Your goal:
Write out the data below exactly, from its first line to the line containing "## Files Created", that line included.

Working data:

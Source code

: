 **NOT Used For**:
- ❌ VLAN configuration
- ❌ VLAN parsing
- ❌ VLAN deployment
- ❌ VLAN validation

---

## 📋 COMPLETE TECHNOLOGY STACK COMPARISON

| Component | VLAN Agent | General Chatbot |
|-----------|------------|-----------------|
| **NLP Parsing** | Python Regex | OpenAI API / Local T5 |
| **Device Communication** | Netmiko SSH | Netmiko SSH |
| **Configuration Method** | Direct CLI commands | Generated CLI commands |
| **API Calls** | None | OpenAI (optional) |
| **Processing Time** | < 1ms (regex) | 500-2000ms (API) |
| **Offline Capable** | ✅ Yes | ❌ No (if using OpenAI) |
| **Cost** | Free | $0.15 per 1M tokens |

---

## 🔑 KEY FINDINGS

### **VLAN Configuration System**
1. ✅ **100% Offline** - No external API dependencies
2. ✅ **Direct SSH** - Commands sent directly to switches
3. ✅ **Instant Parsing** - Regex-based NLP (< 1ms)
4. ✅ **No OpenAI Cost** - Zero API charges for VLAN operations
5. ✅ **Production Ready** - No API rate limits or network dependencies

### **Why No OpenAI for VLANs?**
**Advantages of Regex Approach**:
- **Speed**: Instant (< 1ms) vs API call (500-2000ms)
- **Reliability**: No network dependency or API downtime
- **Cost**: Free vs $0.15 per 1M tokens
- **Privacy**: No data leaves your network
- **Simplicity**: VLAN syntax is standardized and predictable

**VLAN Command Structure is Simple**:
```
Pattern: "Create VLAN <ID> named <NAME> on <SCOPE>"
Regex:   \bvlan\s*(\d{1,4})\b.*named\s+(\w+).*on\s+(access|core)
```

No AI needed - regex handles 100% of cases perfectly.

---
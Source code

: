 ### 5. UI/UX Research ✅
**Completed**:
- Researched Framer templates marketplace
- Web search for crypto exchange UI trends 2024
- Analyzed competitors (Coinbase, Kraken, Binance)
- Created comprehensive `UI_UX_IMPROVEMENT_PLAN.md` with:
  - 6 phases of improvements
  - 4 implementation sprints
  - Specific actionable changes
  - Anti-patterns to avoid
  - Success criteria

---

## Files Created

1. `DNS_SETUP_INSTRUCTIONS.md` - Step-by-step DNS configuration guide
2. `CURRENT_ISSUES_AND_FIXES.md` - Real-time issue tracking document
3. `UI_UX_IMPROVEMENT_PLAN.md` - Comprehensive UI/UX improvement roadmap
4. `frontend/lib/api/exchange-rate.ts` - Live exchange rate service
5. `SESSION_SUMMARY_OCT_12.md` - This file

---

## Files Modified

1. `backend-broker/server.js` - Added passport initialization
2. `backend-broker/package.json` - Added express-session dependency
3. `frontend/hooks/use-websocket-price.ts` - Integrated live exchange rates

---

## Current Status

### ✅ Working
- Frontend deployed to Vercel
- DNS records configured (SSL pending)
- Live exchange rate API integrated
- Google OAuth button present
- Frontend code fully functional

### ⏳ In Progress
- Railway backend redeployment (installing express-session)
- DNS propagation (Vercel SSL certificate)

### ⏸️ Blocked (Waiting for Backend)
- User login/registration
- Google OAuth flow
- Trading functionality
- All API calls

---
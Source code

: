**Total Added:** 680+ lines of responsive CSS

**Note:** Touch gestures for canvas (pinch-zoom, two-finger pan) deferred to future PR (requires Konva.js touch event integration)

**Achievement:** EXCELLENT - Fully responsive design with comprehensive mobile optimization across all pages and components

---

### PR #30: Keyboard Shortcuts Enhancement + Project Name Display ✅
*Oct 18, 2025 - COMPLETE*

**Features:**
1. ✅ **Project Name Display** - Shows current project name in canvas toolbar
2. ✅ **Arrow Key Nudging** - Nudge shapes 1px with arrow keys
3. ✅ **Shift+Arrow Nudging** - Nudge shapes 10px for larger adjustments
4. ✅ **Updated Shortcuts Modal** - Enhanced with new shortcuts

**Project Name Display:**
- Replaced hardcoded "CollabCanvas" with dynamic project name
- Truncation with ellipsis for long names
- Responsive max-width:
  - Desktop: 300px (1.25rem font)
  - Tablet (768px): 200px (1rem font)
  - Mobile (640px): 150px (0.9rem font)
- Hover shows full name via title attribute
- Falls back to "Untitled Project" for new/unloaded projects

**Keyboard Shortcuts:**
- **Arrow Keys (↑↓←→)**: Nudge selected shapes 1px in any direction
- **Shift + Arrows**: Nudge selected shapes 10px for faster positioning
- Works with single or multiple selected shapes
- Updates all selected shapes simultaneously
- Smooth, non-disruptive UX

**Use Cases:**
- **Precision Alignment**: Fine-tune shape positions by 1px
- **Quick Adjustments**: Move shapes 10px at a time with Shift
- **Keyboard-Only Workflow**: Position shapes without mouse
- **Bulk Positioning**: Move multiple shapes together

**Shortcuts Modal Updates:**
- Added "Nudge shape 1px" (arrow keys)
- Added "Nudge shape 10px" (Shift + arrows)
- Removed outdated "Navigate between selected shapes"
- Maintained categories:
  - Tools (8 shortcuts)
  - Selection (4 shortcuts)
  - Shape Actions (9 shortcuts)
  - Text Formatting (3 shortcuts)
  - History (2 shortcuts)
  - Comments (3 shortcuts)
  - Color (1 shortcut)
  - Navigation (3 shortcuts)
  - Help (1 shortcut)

Exercise output:
Source code

: **NOT Used For**:
- ❌ VLAN configuration
- ❌ VLAN parsing
- ❌ VLAN deployment
- ❌ VLAN validation

---

## 📋 COMPLETE TECHNOLOGY STACK COMPARISON

| Component | VLAN Agent | General Chatbot |
|-----------|------------|-----------------|
| **NLP Parsing** | Python Regex | OpenAI API / Local T5 |
| **Device Communication** | Netmiko SSH | Netmiko SSH |
| **Configuration Method** | Direct CLI commands | Generated CLI commands |
| **API Calls** | None | OpenAI (optional) |
| **Processing Time** | < 1ms (regex) | 500-2000ms (API) |
| **Offline Capable** | ✅ Yes | ❌ No (if using OpenAI) |
| **Cost** | Free | $0.15 per 1M tokens |

---

## 🔑 KEY FINDINGS

### **VLAN Configuration System**
1. ✅ **100% Offline** - No external API dependencies
2. ✅ **Direct SSH** - Commands sent directly to switches
3. ✅ **Instant Parsing** - Regex-based NLP (< 1ms)
4. ✅ **No OpenAI Cost** - Zero API charges for VLAN operations
5. ✅ **Production Ready** - No API rate limits or network dependencies

### **Why No OpenAI for VLANs?**
**Advantages of Regex Approach**:
- **Speed**: Instant (< 1ms) vs API call (500-2000ms)
- **Reliability**: No network dependency or API downtime
- **Cost**: Free vs $0.15 per 1M tokens
- **Privacy**: No data leaves your network
- **Simplicity**: VLAN syntax is standardized and predictable

**VLAN Command Structure is Simple**:
```
Pattern: "Create VLAN <ID> named <NAME> on <SCOPE>"
Regex:   \bvlan\s*(\d{1,4})\b.*named\s+(\w+).*on\s+(access|core)
```

No AI needed - regex handles 100% of cases perfectly.

---
Source code

: ### 5. UI/UX Research ✅
**Completed**:
- Researched Framer templates marketplace
- Web search for crypto exchange UI trends 2024
- Analyzed competitors (Coinbase, Kraken, Binance)
- Created comprehensive `UI_UX_IMPROVEMENT_PLAN.md` with:
  - 6 phases of improvements
  - 4 implementation sprints
  - Specific actionable changes
  - Anti-patterns to avoid
  - Success criteria

---

## Files Created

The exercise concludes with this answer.